▶ YOUR TASK
Wherever "will" occurs in the entries, copy the line that holds it.
[Opening RECORDS PROVIDED section]
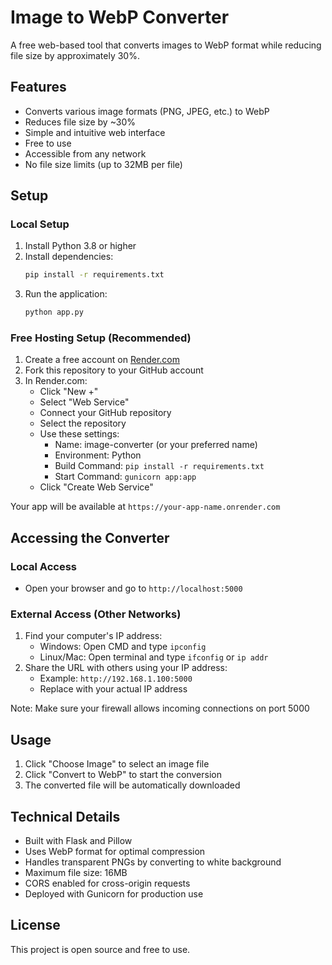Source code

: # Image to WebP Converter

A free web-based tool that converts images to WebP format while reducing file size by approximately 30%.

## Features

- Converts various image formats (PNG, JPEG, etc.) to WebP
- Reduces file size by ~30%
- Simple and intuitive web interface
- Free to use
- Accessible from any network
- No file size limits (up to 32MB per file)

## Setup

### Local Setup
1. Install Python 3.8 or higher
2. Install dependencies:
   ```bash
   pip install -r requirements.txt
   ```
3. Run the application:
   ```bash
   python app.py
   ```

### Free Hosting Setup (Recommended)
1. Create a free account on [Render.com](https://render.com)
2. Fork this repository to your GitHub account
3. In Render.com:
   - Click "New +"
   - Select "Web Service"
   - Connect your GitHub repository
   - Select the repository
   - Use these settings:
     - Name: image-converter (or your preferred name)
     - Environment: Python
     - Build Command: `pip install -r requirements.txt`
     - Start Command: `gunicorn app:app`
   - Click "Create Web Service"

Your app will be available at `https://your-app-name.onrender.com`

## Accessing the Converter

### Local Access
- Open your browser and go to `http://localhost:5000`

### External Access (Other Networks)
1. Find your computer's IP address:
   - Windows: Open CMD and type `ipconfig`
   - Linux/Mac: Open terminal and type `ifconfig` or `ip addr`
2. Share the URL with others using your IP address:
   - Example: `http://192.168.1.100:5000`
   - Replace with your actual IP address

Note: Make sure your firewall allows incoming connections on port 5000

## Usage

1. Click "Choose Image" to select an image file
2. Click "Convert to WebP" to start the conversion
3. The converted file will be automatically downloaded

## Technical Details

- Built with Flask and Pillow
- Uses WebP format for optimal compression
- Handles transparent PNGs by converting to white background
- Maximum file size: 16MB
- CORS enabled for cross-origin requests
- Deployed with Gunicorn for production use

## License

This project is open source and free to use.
[Closing RECORDS PROVIDED section]
[Opening RECORDS PROVIDED section]
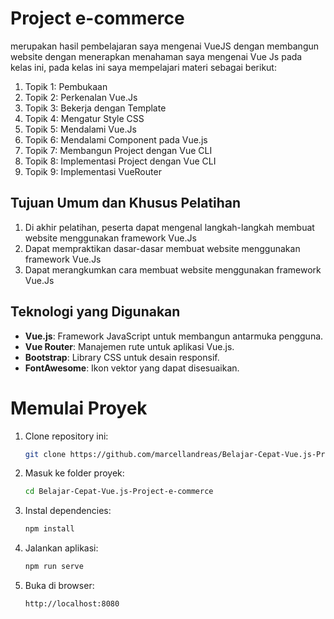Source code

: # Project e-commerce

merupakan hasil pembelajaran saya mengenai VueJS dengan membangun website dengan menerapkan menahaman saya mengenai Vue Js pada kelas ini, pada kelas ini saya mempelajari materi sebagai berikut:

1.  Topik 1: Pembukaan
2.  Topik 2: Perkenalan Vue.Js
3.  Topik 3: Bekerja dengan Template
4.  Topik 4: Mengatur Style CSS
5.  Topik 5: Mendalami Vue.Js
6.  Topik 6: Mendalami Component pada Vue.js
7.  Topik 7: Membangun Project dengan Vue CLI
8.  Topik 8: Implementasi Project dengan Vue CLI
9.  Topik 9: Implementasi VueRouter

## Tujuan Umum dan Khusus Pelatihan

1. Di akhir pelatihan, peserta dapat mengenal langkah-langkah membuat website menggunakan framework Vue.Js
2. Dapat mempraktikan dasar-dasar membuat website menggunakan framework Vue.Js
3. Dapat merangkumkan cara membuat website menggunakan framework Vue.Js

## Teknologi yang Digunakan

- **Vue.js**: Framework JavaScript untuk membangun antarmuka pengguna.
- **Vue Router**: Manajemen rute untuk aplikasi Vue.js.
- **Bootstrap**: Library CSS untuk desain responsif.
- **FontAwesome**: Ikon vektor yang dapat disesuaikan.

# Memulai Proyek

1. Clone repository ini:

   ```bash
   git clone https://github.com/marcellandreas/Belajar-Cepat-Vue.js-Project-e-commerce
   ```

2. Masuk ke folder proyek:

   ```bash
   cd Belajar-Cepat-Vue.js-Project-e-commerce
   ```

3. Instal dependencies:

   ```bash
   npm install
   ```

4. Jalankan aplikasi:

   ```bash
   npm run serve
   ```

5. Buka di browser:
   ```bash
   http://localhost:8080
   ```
[Closing RECORDS PROVIDED section]
[Opening RECORDS PROVIDED section]
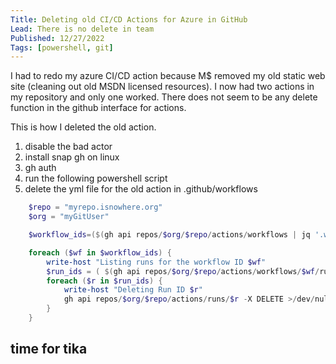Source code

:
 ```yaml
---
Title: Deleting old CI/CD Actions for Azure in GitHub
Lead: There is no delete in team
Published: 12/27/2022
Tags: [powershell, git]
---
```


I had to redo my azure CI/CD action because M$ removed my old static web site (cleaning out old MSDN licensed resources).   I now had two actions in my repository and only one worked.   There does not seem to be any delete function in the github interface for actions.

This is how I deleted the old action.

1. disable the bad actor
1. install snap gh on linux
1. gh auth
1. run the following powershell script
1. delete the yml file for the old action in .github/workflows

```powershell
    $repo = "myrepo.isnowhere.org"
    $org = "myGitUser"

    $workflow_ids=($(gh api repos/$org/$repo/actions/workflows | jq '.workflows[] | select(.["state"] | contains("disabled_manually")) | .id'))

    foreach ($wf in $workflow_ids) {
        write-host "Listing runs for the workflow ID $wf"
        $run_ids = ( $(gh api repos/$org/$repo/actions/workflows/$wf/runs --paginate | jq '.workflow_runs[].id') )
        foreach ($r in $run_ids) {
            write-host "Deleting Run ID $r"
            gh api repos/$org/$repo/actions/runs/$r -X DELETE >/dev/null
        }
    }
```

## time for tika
[Closing RECORDS PROVIDED section]
▶ THE ANSWER
Your app will be available at `https://your-app-name.onrender.com`
3. The converted file will be automatically downloaded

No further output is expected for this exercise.